Anemias and thrombocytopenias (Proceedings)


The typical clinical signs of anemia are weakness, exercise intolerance, inappetance or anorexia, pale mucous membranes, tachypnea, and icterus. The degree to which these clinical signs are manifested are dependent on the speed at which the anemia develops and the severity of the anemia.

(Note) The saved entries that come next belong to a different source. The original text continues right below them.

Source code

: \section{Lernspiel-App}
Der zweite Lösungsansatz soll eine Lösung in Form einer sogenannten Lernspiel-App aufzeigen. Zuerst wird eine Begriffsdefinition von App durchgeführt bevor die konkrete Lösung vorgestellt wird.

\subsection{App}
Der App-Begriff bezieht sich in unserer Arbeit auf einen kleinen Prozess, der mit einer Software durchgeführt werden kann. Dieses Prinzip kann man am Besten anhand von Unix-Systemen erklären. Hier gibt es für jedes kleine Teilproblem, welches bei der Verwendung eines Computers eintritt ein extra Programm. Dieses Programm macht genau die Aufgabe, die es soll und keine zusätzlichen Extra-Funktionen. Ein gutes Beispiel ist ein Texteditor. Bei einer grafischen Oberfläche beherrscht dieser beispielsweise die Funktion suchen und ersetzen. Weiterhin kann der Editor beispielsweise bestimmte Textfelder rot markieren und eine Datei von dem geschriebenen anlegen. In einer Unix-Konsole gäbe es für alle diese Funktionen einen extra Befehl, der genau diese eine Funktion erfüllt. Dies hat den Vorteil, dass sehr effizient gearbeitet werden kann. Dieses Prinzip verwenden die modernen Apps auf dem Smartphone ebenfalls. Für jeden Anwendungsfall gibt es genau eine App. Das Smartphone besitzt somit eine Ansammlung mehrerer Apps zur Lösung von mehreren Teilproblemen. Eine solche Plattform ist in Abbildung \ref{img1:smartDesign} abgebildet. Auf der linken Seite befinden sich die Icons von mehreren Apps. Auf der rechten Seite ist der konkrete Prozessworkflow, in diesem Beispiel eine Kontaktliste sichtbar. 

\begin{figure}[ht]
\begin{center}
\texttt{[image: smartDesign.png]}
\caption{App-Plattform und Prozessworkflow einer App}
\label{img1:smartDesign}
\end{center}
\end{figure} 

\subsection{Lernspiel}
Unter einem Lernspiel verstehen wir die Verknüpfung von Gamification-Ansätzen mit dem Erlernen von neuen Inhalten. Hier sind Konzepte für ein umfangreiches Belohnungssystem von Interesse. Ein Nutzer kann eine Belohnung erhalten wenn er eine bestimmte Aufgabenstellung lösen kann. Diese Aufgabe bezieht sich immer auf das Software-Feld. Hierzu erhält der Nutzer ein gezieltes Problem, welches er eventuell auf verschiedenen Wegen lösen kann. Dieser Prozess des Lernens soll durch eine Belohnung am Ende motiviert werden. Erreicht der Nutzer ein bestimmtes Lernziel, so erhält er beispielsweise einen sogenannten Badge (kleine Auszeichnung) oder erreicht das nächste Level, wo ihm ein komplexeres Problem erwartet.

Clinical approach to anemia

The typical clinical signs of anemia are weakness, exercise intolerance, inappetance or anorexia, pale mucous membranes, tachypnea, and icterus. The degree to which these clinical signs are manifested are dependent on the speed at which the anemia develops and the severity of the anemia. A patient with myelofibrosis that develops anemia over the course of many weeks may be surprisingly asymptomatic at a hematocrit of 18%, whereas a dog with acute immune-mediated hemolytic anemia and a hematocrit of 20% may be critical.

Physical examination findings in patients with anemia can be variable depending on the cause, but the clinician should look carefully for any of the following signs: icterus, which is an indication of hemolysis; splenomegaly, which can be seen in immune-mediated disease, hemotropich mycoplasma infection, Babesia, neoplasia (hemangiosarcoma and lymphoma), and extra-medullary hematopoiesis; purpura, which suggests that thrombocytopenia may be present and responsible for the anemia; and heart murmur, which is secondary to decreased blood viscosity with severe anemia.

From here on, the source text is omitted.